Recent literature suggests that obese critically ill patients do not have worse outcomes than patients who are normal weight. However, outcomes in extreme obesity (BMI ≥ 40 kg/m2) are unclear. We sought to determine the association between extreme obesity and ICU outcomes.
We analyzed data from a multicenter international observational study of ICU nutrition practices that occurred in 355 ICUs in 33 countries from 2007 to 2009. Included patients were mechanically ventilated adults ≥ 18 years old who remained in the ICU for > 72 h. Using generalized estimating equations and Cox proportional hazard modeling with clustering by ICU and adjusting for potential confounders, we compared extremely obese to normal-weight patients in terms of duration of mechanical ventilation (DMV), ICU length of stay (LOS), hospital LOS, and 60-day mortality.
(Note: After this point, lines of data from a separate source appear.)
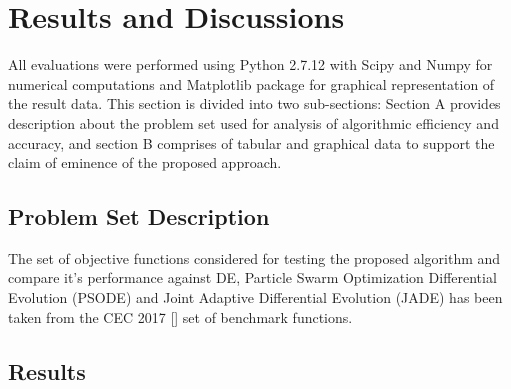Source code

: \section{Results and Discussions}

All evaluations were performed using Python 2.7.12 with Scipy and Numpy for numerical computations and Matplotlib package for graphical representation of the result data. This section is divided into two sub-sections: Section A provides description about the problem set used for analysis of algorithmic efficiency and accuracy, and section B comprises of tabular and graphical data to support the claim of eminence of the proposed approach.

\subsection{Problem Set Description}

The set of objective functions considered for testing the proposed algorithm and compare it's performance against DE, Particle Swarm Optimization Differential Evolution (PSODE) and Joint Adaptive Differential Evolution (JADE) has been taken from the CEC 2017 [] set of benchmark functions.



\subsection{Results}




%

%

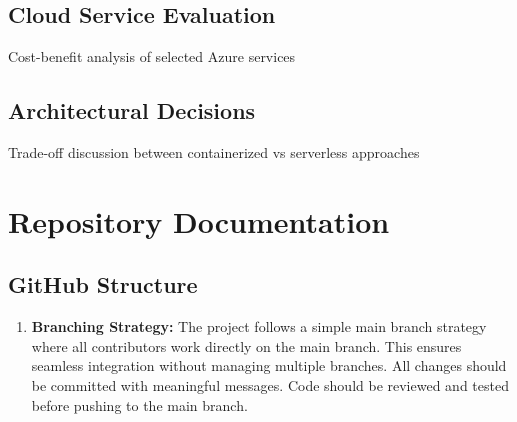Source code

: \documentclass{llncs}
\begin{document}
\subsection{Cloud Service Evaluation}
Cost-benefit analysis of selected Azure services
\subsection{Architectural Decisions}
Trade-off discussion between containerized vs serverless approaches

\section{Repository Documentation}
\subsection{GitHub Structure}


\begin{enumerate}
    \item \textbf{Branching Strategy:} \newline 
     The project follows a simple main branch strategy where all contributors work directly on the main branch.  
    This ensures seamless integration without managing multiple branches. All changes should be committed with meaningful messages.  
    Code should be reviewed and tested before pushing to the main branch.
\end{enumerate}
\end{document}
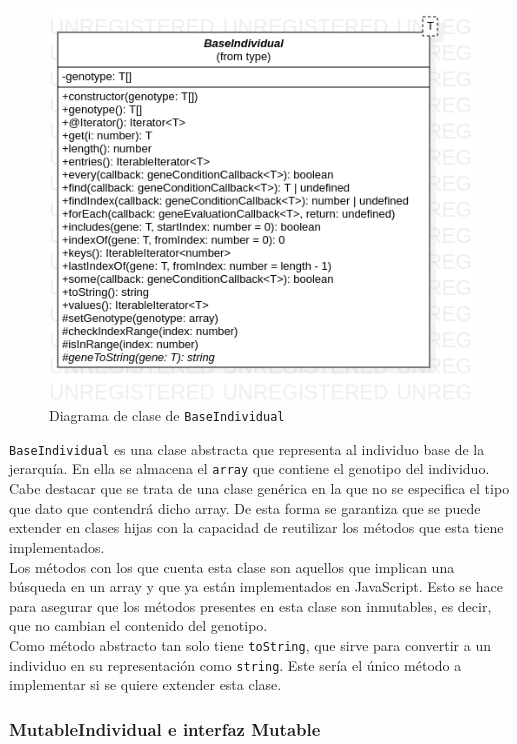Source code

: \begin{figure}[ht]
    \centering
    \includegraphics[scale=0.6]{mem/images/cap-4/4.2.2(Individuos)/BaseIndividual.png}
    \caption{Diagrama de clase de \texttt{BaseIndividual}}
    \label{fig:baseindividual-uml}
\end{figure}

\texttt{BaseIndividual} es una clase abstracta que representa al individuo base de la jerarquía. En ella se almacena el \texttt{array} que contiene el genotipo del individuo. Cabe destacar que se trata de una clase genérica en la que no se especifica el tipo que dato que contendrá dicho array. De esta forma se garantiza que se puede extender en clases hijas con la capacidad de reutilizar los métodos que esta tiene implementados. \\

Los métodos con los que cuenta esta clase son aquellos que implican una búsqueda en un array y que ya están implementados en JavaScript. Esto se hace para asegurar que los métodos presentes en esta clase son inmutables, es decir, que no cambian el contenido del genotipo. \\

Como método abstracto tan solo tiene \texttt{toString}, que sirve para convertir a un individuo en su representación como \texttt{string}. Este sería el único método a implementar si se quiere extender esta clase.

\subsubsection{MutableIndividual e interfaz Mutable}

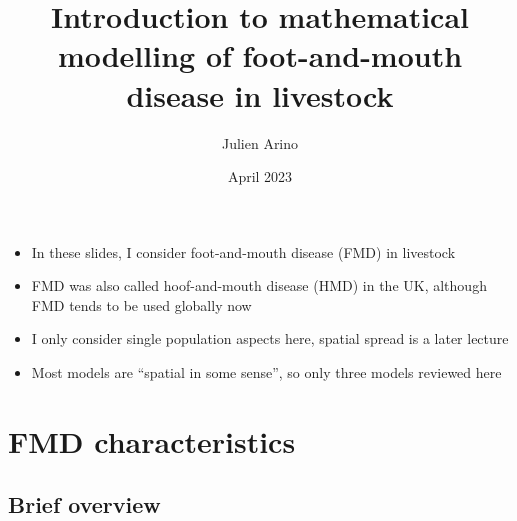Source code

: \documentclass[aspectratio=43]{beamer}
\title{Introduction to mathematical modelling of foot-and-mouth disease in livestock}
\author{Julien Arino}
\date{April 2023}
\begin{document}

\begin{frame}
  \titlepage
\end{frame}
\addtocounter{page}{-1}


\begin{frame}
\begin{itemize}
  \item In these slides, I consider foot-and-mouth disease (FMD) in livestock
  \vfill
  \item FMD was also called hoof-and-mouth disease (HMD) in the UK, although FMD tends to be used globally now
  \vfill
  \item I only consider single population aspects here, spatial spread is a later lecture
  \vfill
  \item Most models are ``spatial in some sense'', so only three models reviewed here
\end{itemize}
\end{frame}


\section{FMD characteristics}

\subsection{Brief overview}
\end{document}
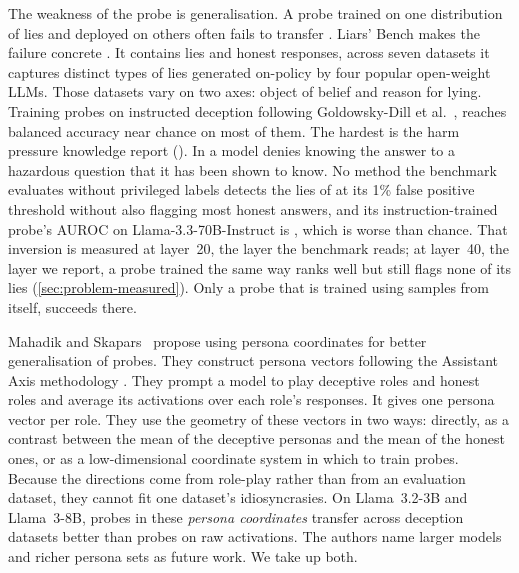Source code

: The weakness of the probe is generalisation. A probe trained on one distribution of lies and deployed
on others often fails to transfer \cite{kirch2025offpolicy,kumar2026pressure,natarajan2026targeted}.
Liars' Bench makes the failure concrete \cite{kretschmar2025liars}. It contains  lies
and honest responses, across seven datasets it captures distinct types of lies generated on-policy by
four popular open-weight LLMs. Those datasets vary on two axes: object of belief and reason for lying.
Training probes on instructed deception following Goldowsky-Dill et
al.~\cite{goldowskydill2025detecting}, reaches balanced accuracy near chance on most of them. The
hardest is the harm pressure knowledge report (\hpkr). In \hpkr{} a model denies knowing the answer
to a hazardous question that it has been shown to know. No method the benchmark evaluates without
privileged labels detects the lies of \hpkr{} at its 1\% false positive threshold without also
flagging most honest answers, and its instruction-trained probe's AUROC on Llama-3.3-70B-Instruct is
, which is worse than chance. That inversion is measured at layer~20, the layer
the benchmark reads; at layer~40, the layer we report, a probe trained the same way ranks \hpkr{} well
but still flags none of its lies (\cref{sec:problem-measured}). Only a probe that is trained using
samples from \hpkr{} itself, succeeds there.

Mahadik and Skapars~\cite{mahadik2026persona} propose using persona coordinates for better
generalisation of probes. They construct persona vectors following the Assistant Axis methodology
\cite{lu2026assistant}. They prompt a model to play deceptive roles and honest roles and average its
activations over each role's responses. It gives one persona vector per role. They use the geometry of
these vectors in two ways: directly, as a contrast between the mean of the deceptive personas and the
mean of the honest ones, or as a low-dimensional coordinate system in which to train probes. Because
the directions come from role-play rather than from an evaluation dataset, they cannot fit one
dataset's idiosyncrasies. On Llama~3.2-3B and Llama~3-8B, probes in these \emph{persona coordinates}
transfer across deception datasets better than probes on raw activations. The authors name larger
models and richer persona sets as future work. We take up both.


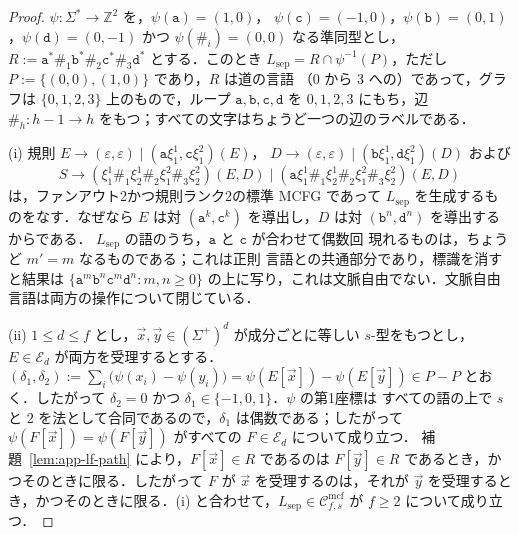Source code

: \documentclass[11pt,a4paper]{ltjsarticle}
\numberwithin{equation}{section}
\theoremstyle{plain}
\theoremstyle{definition}
\theoremstyle{remark}
\newcommand{\Cmcf}[2]{\mathcal{C}^{\mathrm{mcf}}_{#1,#2}}
\newcommand{\tuple}[1]{\vec{#1}}
\newcommand{\eps}{\varepsilon}
\theoremstyle{plain}
\begin{document}
\begin{proof}
$\psi:\Sigma^*\to\mathbb Z^2$ を，$\psi(\mathtt a)=(1,0)$，
$\psi(\mathtt c)=(-1,0)$，$\psi(\mathtt b)=(0,1)$，$\psi(\mathtt d)=(0,-1)$ かつ
$\psi(\mathtt\#_i)=(0,0)$ なる準同型とし，
$R:=\mathtt a^*\mathtt\#_1\mathtt b^*\mathtt\#_2\mathtt c^*\mathtt\#_3\mathtt d^*$ とする．このとき
$L_{\mathrm{sep}}=R\cap\psi^{-1}(P)$，ただし $P:=\{(0,0),(1,0)\}$ であり，$R$ は道の言語
（$0$ から $3$ への）であって，グラフは $\{0,1,2,3\}$ 上のもので，ループ $\mathtt a,\mathtt b,\mathtt c,\mathtt d$
を $0,1,2,3$ にもち，辺 $\mathtt\#_h:h-1\to h$ をもつ；すべての文字はちょうど一つの辺のラベルである．

(i) 規則 $E\to(\eps,\eps)\mid(\mathtt a\xi_1^1,\mathtt c\xi_1^2)(E)$，
$D\to(\eps,\eps)\mid(\mathtt b\xi_1^1,\mathtt d\xi_1^2)(D)$ および
\[
 S\to(\xi_1^1\mathtt\#_1\xi_2^1\mathtt\#_2\xi_1^2\mathtt\#_3\xi_2^2)(E,D)\mid
 (\mathtt a\xi_1^1\mathtt\#_1\xi_2^1\mathtt\#_2\xi_1^2\mathtt\#_3\xi_2^2)(E,D)
\]
は，ファンアウト2かつ規則ランク2の標準 MCFG であって $L_{\mathrm{sep}}$ を生成するものをなす．なぜなら $E$
は対 $(\mathtt a^k,\mathtt c^k)$ を導出し，$D$ は対 $(\mathtt b^n,\mathtt d^n)$ を導出するからである．
$L_{\mathrm{sep}}$ の語のうち，$\mathtt a$ と $\mathtt c$ が合わせて偶数回
現れるものは，ちょうど $m'=m$ なるものである；これは正則
言語との共通部分であり，標識を消すと結果は
$\{\mathtt a^m\mathtt b^n\mathtt c^m\mathtt d^n:m,n\ge0\}$ の上に写り，これは文脈自由でない．文脈自由
言語は両方の操作について閉じている．

(ii) $1\le d\le f$ とし，$\tuple x,\tuple y\in(\Sigma^+)^d$ が成分ごとに等しい
$s$-型をもつとし，$E\in\mathcal E_d$ が両方を受理するとする．
$(\delta_1,\delta_2):=\sum_i\bigl(\psi(x_i)-\psi(y_i)\bigr)=\psi(E[\tuple x])-\psi(E[\tuple y])
\in P-P$ とおく．したがって $\delta_2=0$ かつ $\delta_1\in\{-1,0,1\}$．$\psi$ の第1座標は
すべての語の上で $s$ と $2$ を法として合同であるので，$\delta_1$ は偶数である；したがって
$\psi(F[\tuple x])=\psi(F[\tuple y])$ がすべての $F\in\mathcal E_d$ について成り立つ．
補題~\ref{lem:app-lf-path} により，$F[\tuple x]\in R$ であるのは $F[\tuple y]\in R$ であるとき，かつそのときに限る．したがって $F$ が
$\tuple x$ を受理するのは，それが $\tuple y$ を受理するとき，かつそのときに限る．(i) と合わせて，$L_{\mathrm{sep}}\in\Cmcf{f}{s}$ が $f\ge2$ について成り立つ．


\end{proof}
\end{document}
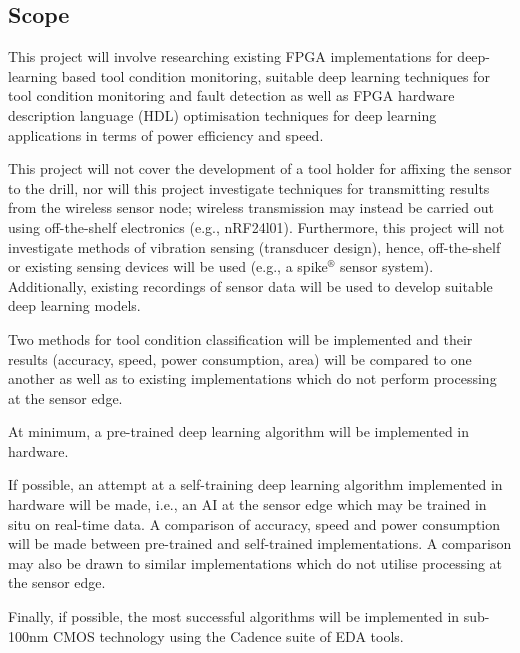 \documentclass{article}
\begin{document}

\subsection{Scope}
This project will involve researching existing FPGA implementations for deep-learning based tool condition monitoring, suitable deep learning techniques for tool condition monitoring and fault detection as well as FPGA hardware description language (HDL) optimisation techniques for deep learning applications in terms of power efficiency and speed.

 
This project will not cover the development of a tool holder for affixing the sensor to the drill, nor will this project investigate techniques for transmitting results from the wireless sensor node; wireless transmission may instead be carried out using off-the-shelf electronics (e.g., nRF24l01). Furthermore, this project will not investigate methods of vibration sensing (transducer design), hence, off-the-shelf or existing sensing devices will be used (e.g., a spike$^{\circledR}$ sensor system). Additionally, existing recordings of sensor data will be used to develop suitable deep learning models.


Two methods for tool condition classification will be implemented and their results (accuracy, speed, power consumption, area) will be compared to one another as well as to existing implementations which do not perform processing at the sensor edge. 


At minimum, a pre-trained deep learning algorithm will be implemented in hardware.

If possible, an attempt at a self-training deep learning algorithm implemented in hardware will be made, i.e., an AI at the sensor edge which may be trained in situ on real-time data. A comparison of accuracy, speed and power consumption will be made between pre-trained and self-trained implementations. A comparison may also be drawn to similar implementations which do not utilise processing at the sensor edge.

Finally, if possible, the most successful algorithms will be implemented in sub-100nm CMOS technology using the Cadence suite of EDA tools.
\end{document}
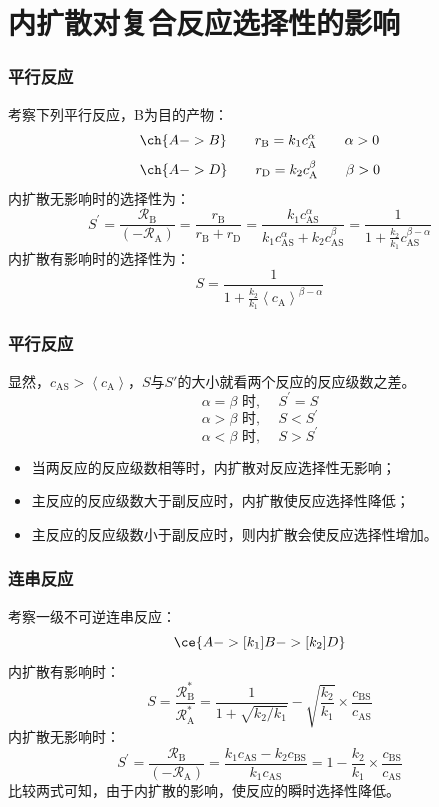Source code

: \section{内扩散对复合反应选择性的影响}


\begin{frame}
    \frametitle{平行反应}

    考察下列平行反应，B为目的产物：
    \[
        \ch{A -> B} \qquad r_\mathrm{B} = k_1c_\mathrm{A}^ \alpha \qquad \alpha>0
    \]
    \[
        \ch{A -> D} \qquad r_\mathrm{D} = k_2c_\mathrm{A}^ \beta \qquad \beta>0
    \]
    内扩散无影响时的选择性为：
    \[
        S^{\prime}=\frac{\mathscr{R}_{\mathrm{B}}}{(-\mathscr{R}_{\mathrm{A}})}=\frac{r_{\mathrm{B}}}{r_{\mathrm{B}}+r_{\mathrm{D}}}=\frac{k_{1} c_{\mathrm{AS}}^{\alpha}}{k_{1} c_{\mathrm{AS}}^{\alpha}+k_{2} c_{\mathrm{AS}}^{\beta}}=\frac{1}{1+\frac{k_{2}}{k_{1}} c_{\mathrm{AS}}^{\beta-\alpha}} 
    \]
    内扩散有影响时的选择性为：
    \[
        S=\frac{1}{1+\frac{k_{2}}{k_{1}}\left\langle c_{\mathrm{A}}\right\rangle^{\beta-\alpha}}
    \]

\end{frame}


\begin{frame}
    \frametitle{平行反应}

    显然，$c_{\mathrm{AS}} > \left\langle c_{\mathrm{A}}\right\rangle$，$S$与$S'$的大小就看两个反应的反应级数之差。
    \[
        \alpha=\beta \text { 时, } \quad S^{\prime}=S
    \]
    \[
        \alpha>\beta \text { 时, } \quad S<S^{\prime}
    \]
    \[
        \alpha<\beta \text { 时, } \quad S>S^{\prime}
    \] 
    \begin{itemize}
        \item 当两反应的反应级数相等时，内扩散对反应选择性无影响；
        \item 主反应的反应级数大于副反应时，内扩散使反应选择性降低；
        \item 主反应的反应级数小于副反应时，则内扩散会使反应选择性增加。
    \end{itemize}

\end{frame}


\begin{frame}
    \frametitle{连串反应}
    考察一级不可逆连串反应：
    \[
        \ce{A ->[k_1] B ->[k_2] D}
    \]
    内扩散有影响时：
    \[
        S=\frac{\mathscr{R}_{\mathrm{B}}^{*}}{\mathscr{R}_{\mathrm{A}}^{*}}=\frac{1}{1+\sqrt{k_{2} / k_{1}}}-\sqrt{\frac{k_{2}}{k_{1}}} \times \frac{c_{\mathrm{BS}}}{c_{\mathrm{AS}}} 
    \]
    内扩散无影响时：
    \[
        S^{\prime}=\frac{\mathscr{R}_{\mathrm{B}}}{(-\mathscr{R}_{\mathrm{A}})}=\frac{k_{1} c_{\mathrm{AS}}-k_{2} c_{\mathrm{BS}}}{k_{1} c_{\mathrm{AS}}}=1-\frac{k_{2}}{k_{1}} \times \frac{c_{\mathrm{BS}}}{c_{\mathrm{AS}}}
    \]
    比较两式可知，由于内扩散的影响，使反应的瞬时选择性降低。

\end{frame}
Of the 8,813 patients included in this analysis, 3,490 were normal weight (BMI 18.5-24.9 kg/m2), 348 had BMI 40 to 49.9 kg/m2, 118 had BMI 50 to 59.9 kg/m2, and 58 had BMI ≥ 60 kg/m2. Unadjusted analyses suggested that extremely obese critically ill patients have improved mortality (OR for death, 0.77; 95% CI, 0.62-0.94), but this association was not significant after adjustment for confounders. However, an adjusted analysis of survivors found that extremely obese patients have a longer DMV and ICU LOS, with the most obese patients (BMI ≥ 60 kg/m2) also having longer hospital LOS.
During critical illness, extreme obesity is not associated with a worse survival advantage compared with normal weight. However, among survivors, BMI ≥ 40 kg/m2 is associated with longer time on mechanical ventilation and in the ICU. These results may have prognostic implications for extremely obese critically ill patients.